[Stored data — start]

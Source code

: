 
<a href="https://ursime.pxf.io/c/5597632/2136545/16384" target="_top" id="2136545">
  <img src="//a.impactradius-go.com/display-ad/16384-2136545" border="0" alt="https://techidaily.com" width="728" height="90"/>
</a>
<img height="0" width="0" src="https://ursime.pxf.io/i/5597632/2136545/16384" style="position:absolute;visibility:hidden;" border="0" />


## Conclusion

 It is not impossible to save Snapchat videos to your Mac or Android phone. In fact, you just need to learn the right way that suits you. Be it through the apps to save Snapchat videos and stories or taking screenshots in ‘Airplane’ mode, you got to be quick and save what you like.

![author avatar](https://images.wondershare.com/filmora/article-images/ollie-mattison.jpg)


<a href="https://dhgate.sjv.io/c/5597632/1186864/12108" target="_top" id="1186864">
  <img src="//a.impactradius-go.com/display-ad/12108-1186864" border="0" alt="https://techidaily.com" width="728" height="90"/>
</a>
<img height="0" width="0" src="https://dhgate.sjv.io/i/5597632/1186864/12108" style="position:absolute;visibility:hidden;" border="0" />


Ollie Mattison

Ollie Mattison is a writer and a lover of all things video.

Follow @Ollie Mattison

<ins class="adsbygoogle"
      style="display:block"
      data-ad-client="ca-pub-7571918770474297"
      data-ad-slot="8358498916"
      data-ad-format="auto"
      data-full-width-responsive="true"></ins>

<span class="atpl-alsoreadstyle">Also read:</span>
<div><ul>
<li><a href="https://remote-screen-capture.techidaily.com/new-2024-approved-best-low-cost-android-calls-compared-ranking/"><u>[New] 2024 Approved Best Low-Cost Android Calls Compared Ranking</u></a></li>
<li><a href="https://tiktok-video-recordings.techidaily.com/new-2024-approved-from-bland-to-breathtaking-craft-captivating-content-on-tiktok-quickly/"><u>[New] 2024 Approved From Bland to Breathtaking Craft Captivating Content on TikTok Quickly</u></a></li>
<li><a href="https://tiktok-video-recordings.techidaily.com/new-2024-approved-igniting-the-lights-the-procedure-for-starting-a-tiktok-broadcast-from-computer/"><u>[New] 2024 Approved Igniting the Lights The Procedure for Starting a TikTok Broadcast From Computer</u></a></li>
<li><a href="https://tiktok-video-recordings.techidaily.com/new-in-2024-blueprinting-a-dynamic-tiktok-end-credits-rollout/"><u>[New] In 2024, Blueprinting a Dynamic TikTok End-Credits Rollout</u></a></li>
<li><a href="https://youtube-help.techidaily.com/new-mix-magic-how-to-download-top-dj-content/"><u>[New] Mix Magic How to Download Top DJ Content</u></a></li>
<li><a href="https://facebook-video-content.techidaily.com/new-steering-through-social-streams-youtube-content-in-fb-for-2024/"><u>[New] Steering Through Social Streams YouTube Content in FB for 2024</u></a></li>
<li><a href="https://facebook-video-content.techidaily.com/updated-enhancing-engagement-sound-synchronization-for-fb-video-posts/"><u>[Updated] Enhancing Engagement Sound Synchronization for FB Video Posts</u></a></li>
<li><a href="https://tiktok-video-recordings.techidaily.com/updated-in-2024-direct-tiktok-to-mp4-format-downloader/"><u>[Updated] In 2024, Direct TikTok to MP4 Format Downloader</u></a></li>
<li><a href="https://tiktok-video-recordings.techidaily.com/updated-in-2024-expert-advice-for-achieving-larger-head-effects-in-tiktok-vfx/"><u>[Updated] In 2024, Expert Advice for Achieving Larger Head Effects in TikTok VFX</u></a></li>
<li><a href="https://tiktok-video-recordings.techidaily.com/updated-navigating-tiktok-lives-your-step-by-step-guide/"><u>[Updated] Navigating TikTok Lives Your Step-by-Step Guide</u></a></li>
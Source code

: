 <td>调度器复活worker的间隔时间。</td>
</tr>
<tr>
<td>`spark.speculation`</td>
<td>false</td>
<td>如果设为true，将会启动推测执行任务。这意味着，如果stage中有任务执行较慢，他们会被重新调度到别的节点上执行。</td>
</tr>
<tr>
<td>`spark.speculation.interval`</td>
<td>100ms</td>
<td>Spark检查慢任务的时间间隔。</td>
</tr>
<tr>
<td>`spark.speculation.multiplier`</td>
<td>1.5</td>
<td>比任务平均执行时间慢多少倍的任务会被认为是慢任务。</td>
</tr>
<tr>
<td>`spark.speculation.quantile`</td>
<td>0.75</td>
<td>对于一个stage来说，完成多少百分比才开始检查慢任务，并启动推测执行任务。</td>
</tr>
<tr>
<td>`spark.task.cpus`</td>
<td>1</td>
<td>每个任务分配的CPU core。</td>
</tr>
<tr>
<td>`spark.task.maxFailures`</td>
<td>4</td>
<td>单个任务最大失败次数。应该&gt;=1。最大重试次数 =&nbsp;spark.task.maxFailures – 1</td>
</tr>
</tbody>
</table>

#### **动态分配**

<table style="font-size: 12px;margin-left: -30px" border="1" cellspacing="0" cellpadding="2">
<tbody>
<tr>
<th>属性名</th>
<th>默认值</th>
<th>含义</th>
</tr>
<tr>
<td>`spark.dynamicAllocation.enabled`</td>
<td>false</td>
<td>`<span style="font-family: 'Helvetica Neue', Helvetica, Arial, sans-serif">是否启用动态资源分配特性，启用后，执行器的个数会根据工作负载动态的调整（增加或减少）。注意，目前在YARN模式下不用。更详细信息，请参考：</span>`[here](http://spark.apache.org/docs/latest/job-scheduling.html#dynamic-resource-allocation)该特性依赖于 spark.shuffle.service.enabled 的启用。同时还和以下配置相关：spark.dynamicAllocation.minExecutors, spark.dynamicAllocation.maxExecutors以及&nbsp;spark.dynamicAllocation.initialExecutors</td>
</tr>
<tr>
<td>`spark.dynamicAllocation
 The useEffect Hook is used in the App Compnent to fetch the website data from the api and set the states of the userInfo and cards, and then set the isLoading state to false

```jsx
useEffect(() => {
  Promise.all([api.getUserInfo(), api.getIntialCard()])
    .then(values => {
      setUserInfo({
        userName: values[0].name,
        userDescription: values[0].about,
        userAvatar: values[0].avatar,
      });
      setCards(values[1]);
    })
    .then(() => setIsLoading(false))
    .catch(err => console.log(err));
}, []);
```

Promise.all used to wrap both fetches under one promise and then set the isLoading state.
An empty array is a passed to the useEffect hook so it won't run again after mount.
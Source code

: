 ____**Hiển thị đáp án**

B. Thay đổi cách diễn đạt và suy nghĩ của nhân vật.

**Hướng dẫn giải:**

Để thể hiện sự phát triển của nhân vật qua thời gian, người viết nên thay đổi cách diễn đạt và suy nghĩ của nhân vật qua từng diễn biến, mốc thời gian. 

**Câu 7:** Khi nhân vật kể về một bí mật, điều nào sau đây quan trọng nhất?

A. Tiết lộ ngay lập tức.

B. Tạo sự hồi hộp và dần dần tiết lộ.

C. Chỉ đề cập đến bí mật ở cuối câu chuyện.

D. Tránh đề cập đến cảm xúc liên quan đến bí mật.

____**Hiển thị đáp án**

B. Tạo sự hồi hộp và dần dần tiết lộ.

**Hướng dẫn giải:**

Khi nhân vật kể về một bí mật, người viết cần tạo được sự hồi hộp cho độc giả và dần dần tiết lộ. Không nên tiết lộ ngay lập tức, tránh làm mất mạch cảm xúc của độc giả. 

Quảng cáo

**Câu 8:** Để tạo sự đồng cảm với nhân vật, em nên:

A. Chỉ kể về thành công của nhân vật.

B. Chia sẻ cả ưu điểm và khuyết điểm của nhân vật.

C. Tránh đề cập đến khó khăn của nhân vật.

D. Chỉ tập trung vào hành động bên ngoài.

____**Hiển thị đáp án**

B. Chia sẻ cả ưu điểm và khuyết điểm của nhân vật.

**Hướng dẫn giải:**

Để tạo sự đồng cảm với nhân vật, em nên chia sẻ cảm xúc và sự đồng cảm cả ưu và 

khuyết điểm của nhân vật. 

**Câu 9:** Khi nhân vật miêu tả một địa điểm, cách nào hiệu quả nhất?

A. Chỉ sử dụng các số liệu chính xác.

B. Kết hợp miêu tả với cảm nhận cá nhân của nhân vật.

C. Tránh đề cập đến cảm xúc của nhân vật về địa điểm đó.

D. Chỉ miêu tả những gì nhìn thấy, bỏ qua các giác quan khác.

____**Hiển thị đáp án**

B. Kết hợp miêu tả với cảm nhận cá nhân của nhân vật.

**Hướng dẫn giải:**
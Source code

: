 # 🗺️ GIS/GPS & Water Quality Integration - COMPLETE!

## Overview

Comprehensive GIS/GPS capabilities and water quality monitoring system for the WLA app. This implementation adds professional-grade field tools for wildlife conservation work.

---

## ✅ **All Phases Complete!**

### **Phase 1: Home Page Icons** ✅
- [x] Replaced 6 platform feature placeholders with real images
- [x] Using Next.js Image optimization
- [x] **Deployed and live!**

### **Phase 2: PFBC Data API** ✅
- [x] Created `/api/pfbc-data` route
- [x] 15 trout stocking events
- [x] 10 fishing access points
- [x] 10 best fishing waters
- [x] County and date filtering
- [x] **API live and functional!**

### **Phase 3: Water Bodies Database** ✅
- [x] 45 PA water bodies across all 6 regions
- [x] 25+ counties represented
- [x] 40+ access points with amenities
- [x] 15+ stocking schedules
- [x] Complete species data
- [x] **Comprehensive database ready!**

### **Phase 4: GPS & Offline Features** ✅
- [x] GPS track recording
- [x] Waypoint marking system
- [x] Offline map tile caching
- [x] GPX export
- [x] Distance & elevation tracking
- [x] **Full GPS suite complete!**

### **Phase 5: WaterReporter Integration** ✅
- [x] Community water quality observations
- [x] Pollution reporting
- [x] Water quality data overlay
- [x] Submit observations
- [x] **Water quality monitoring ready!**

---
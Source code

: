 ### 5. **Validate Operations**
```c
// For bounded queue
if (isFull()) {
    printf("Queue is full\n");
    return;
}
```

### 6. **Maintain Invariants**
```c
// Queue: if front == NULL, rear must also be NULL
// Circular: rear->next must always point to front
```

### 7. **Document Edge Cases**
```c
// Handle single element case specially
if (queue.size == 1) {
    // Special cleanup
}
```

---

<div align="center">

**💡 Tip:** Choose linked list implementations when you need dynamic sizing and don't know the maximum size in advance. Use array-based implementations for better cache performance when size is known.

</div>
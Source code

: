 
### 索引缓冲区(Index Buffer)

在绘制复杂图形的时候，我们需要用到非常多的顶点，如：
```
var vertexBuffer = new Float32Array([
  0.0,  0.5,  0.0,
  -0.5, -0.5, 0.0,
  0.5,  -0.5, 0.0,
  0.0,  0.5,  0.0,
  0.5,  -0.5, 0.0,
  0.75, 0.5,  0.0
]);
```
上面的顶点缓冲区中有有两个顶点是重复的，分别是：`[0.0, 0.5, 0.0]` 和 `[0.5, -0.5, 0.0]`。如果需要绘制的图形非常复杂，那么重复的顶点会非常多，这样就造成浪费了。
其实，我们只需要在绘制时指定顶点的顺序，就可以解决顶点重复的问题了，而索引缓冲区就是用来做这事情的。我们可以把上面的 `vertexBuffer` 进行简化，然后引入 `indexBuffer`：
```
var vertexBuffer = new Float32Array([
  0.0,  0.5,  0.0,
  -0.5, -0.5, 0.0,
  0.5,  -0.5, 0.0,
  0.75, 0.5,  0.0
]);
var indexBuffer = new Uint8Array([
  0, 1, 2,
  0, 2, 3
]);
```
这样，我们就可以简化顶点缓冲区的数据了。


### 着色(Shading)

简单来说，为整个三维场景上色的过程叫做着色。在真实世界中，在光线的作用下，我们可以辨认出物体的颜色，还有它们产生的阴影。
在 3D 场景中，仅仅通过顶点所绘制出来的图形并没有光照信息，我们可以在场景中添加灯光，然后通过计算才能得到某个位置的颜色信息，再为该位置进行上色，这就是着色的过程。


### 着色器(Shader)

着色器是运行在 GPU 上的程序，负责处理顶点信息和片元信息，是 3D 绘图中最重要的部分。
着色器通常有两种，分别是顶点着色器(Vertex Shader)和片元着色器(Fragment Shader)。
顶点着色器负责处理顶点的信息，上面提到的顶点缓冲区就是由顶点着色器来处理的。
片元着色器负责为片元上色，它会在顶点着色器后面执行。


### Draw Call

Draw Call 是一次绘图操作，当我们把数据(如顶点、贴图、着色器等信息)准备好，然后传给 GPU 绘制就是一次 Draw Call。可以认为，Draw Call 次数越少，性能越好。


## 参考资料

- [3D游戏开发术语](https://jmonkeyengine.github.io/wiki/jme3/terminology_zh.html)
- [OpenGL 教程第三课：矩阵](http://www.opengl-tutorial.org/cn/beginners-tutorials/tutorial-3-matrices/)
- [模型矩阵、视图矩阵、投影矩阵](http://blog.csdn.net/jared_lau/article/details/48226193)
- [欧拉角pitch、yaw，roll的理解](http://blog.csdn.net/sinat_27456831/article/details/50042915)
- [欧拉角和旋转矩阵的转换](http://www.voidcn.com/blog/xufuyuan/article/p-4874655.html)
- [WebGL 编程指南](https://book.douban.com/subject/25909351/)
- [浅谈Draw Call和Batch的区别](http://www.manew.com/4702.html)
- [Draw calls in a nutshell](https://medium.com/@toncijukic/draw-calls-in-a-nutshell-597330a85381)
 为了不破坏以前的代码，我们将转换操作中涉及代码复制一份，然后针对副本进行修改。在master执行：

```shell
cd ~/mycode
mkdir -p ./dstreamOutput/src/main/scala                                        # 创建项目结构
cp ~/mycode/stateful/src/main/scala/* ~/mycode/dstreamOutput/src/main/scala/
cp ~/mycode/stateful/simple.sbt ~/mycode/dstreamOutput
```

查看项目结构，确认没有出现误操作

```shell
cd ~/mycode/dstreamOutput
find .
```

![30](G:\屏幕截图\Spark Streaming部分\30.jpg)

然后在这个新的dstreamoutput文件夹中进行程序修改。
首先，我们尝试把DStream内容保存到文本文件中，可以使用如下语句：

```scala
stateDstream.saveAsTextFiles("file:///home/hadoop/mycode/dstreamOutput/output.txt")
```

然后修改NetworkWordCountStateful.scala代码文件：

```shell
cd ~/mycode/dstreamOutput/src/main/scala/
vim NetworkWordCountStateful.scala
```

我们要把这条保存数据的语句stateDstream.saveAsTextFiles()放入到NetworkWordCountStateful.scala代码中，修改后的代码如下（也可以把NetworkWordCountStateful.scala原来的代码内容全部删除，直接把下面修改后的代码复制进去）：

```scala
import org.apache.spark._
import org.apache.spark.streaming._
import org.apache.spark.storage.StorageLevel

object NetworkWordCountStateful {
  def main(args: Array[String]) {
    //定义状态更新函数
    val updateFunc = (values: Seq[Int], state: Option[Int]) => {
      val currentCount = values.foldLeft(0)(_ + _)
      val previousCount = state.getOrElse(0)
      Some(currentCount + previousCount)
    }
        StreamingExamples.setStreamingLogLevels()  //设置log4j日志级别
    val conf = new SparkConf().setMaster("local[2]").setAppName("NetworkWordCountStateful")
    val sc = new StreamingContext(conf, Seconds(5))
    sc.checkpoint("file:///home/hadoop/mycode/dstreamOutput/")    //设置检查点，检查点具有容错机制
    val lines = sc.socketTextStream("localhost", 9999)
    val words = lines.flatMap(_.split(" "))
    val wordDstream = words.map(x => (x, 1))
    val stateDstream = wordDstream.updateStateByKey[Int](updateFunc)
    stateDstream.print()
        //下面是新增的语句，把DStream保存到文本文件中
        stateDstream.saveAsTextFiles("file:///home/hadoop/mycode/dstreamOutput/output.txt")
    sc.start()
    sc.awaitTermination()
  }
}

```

[Stored data — finish]

Scan the records for lines that hold "diễn", and reproduce each one you find.

B. Thay đổi cách diễn đạt và suy nghĩ của nhân vật.
Để thể hiện sự phát triển của nhân vật qua thời gian, người viết nên thay đổi cách diễn đạt và suy nghĩ của nhân vật qua từng diễn biến, mốc thời gian. 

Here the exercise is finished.